Top of Data provided

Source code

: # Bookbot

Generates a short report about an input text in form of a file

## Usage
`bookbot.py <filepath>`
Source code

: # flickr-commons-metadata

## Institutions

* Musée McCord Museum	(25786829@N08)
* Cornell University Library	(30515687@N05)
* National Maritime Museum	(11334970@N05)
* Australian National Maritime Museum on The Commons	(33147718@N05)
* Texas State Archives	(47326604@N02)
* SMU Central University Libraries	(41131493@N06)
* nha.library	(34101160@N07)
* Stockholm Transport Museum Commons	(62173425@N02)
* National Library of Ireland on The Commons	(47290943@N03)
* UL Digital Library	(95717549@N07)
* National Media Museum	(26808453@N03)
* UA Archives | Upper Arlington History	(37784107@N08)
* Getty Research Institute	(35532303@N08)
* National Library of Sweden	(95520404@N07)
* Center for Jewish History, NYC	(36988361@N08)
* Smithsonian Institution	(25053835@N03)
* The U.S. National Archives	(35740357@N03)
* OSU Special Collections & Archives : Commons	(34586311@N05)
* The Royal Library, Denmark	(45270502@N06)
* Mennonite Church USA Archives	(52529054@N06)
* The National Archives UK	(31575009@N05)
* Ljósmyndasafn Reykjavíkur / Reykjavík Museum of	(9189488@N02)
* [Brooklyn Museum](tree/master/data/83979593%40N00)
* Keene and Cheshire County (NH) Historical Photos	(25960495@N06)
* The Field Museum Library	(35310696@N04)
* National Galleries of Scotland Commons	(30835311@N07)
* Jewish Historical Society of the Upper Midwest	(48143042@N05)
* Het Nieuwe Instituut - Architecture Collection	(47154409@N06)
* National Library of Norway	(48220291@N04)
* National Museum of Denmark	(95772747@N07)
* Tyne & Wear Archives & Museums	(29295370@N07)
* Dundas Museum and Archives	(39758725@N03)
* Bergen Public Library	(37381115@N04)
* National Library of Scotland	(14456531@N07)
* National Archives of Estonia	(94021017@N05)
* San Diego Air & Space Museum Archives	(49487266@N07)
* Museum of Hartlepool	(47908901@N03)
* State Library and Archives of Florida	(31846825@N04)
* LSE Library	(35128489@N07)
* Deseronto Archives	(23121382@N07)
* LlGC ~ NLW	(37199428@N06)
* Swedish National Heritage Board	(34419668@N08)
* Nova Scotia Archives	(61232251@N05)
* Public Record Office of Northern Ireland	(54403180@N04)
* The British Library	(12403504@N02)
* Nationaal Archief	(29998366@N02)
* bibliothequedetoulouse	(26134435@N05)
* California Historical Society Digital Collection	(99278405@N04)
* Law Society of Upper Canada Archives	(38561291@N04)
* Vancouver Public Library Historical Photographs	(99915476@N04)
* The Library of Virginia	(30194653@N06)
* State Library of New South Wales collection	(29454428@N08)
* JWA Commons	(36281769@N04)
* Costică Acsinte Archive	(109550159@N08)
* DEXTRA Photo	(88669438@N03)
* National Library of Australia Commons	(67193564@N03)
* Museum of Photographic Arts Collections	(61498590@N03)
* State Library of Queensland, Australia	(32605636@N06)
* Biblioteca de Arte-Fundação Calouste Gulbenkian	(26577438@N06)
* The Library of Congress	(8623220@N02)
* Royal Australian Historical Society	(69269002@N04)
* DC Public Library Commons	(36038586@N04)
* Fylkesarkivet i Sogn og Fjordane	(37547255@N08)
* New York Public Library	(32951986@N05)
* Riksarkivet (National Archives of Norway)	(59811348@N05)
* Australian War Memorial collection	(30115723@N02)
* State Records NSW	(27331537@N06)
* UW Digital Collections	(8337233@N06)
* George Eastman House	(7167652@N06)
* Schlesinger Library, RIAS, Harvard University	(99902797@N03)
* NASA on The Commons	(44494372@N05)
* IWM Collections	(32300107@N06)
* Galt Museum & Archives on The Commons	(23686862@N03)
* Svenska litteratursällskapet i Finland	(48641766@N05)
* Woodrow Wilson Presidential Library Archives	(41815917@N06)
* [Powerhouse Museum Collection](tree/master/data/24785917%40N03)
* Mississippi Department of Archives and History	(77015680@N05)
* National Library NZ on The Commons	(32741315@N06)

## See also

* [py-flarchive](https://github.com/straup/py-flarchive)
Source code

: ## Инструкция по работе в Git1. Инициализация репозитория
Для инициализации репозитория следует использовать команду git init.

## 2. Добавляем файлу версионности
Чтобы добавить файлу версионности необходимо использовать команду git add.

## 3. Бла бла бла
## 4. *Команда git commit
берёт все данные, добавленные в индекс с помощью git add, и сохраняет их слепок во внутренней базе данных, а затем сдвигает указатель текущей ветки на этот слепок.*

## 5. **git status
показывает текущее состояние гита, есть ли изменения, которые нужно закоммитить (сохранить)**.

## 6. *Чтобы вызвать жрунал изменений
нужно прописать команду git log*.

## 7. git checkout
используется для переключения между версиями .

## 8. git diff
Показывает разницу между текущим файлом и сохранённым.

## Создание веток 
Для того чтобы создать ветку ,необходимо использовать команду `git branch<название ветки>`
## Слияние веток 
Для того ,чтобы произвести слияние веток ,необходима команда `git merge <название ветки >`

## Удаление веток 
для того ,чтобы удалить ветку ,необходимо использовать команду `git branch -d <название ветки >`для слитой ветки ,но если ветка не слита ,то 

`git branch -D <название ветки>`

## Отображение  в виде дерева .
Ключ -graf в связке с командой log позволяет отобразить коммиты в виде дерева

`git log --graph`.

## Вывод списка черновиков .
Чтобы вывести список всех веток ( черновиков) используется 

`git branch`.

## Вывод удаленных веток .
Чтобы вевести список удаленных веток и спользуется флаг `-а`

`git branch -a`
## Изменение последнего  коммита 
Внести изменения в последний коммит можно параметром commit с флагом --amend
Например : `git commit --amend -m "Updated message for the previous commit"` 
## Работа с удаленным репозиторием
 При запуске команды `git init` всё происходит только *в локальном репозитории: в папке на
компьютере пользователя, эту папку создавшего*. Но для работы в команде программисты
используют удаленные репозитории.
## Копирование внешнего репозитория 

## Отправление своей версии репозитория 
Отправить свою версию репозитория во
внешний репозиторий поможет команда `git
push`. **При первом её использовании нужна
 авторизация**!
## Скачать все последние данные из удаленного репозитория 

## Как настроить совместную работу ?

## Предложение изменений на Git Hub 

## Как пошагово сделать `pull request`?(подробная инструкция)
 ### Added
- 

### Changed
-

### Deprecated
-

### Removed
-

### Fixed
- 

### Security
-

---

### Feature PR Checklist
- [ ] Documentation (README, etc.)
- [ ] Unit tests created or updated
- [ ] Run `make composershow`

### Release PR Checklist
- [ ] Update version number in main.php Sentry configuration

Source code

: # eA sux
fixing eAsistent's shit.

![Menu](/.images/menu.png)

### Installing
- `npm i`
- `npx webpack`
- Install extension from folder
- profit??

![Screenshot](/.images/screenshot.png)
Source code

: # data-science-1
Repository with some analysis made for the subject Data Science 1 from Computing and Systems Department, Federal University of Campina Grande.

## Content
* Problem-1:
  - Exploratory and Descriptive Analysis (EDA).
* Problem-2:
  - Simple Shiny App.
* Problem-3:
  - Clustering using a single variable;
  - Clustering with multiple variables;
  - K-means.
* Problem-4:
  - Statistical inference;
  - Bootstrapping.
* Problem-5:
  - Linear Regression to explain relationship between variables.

Bottom of Data provided

> **Required action**: The answer should be a single number giving how many lines in the records hold the word "данные".

> **Answer section**: 2